That is a very scary feeling. We we're lucky to only be out of our house for a day, and even that had me in a panic. Things are fairly under control here in SD. Thank God the winds died down and the humidity is back. The biggest problem at the moment for us, is the air quality. Because the Ocean breezes are back, they are blowing the smoke back in (that had been blown out to sea), and the bad air is stalled here over the coast where we are. Thank goodness we have a really great air filter (we've been running it non-stop) that Guy bought some years back. It has been my saving grace. The air outside is just awful. Guy spent the morning outside cleaning up our yard, broken tree limbs and lots of debree from the winds and fires. I made him wear a face mask.


----------



## liz (di-va) (Oct 25, 2007)

I can't imagine having to deal with this, especially in the perpetually Yumid Midwest--trying to figure out how to stay or go or look after your stuff or your person or...what. It seems so terrifying and heart-breaking and difficult in the best of times. I have been thinkin of everybody out there, so much.

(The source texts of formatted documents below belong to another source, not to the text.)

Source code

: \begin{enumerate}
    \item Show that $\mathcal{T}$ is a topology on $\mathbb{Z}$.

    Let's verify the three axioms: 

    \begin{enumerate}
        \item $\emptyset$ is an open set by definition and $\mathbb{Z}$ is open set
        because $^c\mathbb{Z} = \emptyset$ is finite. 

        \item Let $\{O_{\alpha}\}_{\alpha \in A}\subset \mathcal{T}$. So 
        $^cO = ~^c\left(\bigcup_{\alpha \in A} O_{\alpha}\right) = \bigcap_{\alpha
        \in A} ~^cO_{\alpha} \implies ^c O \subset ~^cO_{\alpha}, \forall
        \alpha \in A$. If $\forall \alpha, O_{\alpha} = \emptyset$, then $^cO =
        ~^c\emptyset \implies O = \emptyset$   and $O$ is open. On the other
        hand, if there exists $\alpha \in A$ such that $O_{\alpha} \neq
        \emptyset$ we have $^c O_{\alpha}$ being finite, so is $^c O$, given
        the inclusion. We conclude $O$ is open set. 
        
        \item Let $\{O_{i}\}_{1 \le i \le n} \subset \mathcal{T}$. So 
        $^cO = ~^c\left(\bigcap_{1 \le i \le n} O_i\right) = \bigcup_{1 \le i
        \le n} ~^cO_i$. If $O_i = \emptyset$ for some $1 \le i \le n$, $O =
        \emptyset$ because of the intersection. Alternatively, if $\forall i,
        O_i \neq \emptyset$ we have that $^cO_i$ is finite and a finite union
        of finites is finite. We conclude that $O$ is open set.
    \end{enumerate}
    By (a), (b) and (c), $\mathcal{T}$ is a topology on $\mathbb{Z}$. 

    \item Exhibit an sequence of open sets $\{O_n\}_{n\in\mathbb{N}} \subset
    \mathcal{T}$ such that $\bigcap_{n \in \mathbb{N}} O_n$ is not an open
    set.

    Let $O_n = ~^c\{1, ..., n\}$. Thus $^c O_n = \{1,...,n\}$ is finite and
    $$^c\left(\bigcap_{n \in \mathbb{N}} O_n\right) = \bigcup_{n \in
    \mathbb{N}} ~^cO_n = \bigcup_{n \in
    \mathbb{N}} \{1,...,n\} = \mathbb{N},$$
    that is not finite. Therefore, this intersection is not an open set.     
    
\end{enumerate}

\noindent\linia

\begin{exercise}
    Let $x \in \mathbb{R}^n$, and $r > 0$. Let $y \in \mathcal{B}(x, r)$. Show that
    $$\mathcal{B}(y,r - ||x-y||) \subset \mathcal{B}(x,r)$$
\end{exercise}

Thank you so much for the updates! All my best--


----------



## SilkyAngela (Oct 25, 2007)

Thank you for posting the updates everyone. I've been checking in on all my CA friends and keeping you all close to my heart.


----------



## hadesnuggz (Oct 25, 2007)

I just read somewhere that theyer sayin al-queda started the fires... Isnt that a trip!?


----------



## imfree (Oct 25, 2007)

hadesnuggz said:


> I just read somewhere that theyer sayin al-queda started the fires... Isnt that a trip!?



WOW, that is easy to believe. It may or may not ever be proven true, even if they really did start the fires. What an easy way to gather support for "The
War On Terrorism", blame the fires on Al-Queda!


----------



## moore2me (Oct 25, 2007)

hadesnuggz said:


> I just read somewhere that theyer sayin al-queda started the fires... Isnt that a trip!?





imfree said:


> WOW, that is easy to believe. It may or may not ever be proven true, even if they really did start the fires. What an easy way to gather support for "The
> War On Terrorism", blame the fires on Al-Queda!



I can see the wheels turning in their little heads now.

Can't blame mother nature. Can't blame global warming (we did that to ourselves didn't we?) Can't blame fate or curse God (that's not permitted in our society). Can't blame the Democrats or Republicans or the Homosexuals. Why not blame AL-QUEDA? Yeah! That's the ticket! 

War on terror not going too good. Needs some pumping up in the old public opinion poll - maybe people are stoopid enough to buy this load of horseshit?


----------



## Aliena (Oct 25, 2007)

My thoughts and prayers are with y'all in California. I'm truly sorry nature is being so intense this year. 

Fires in the west, floods in the middle, and drought in the east--what's next; dare I ask?


----------



## saucywench (Oct 25, 2007)

This site provides some interesting maps related to the wildfires in Southern California. One map includes a partial listing of addresses where properties have been destroyed by the fire(s).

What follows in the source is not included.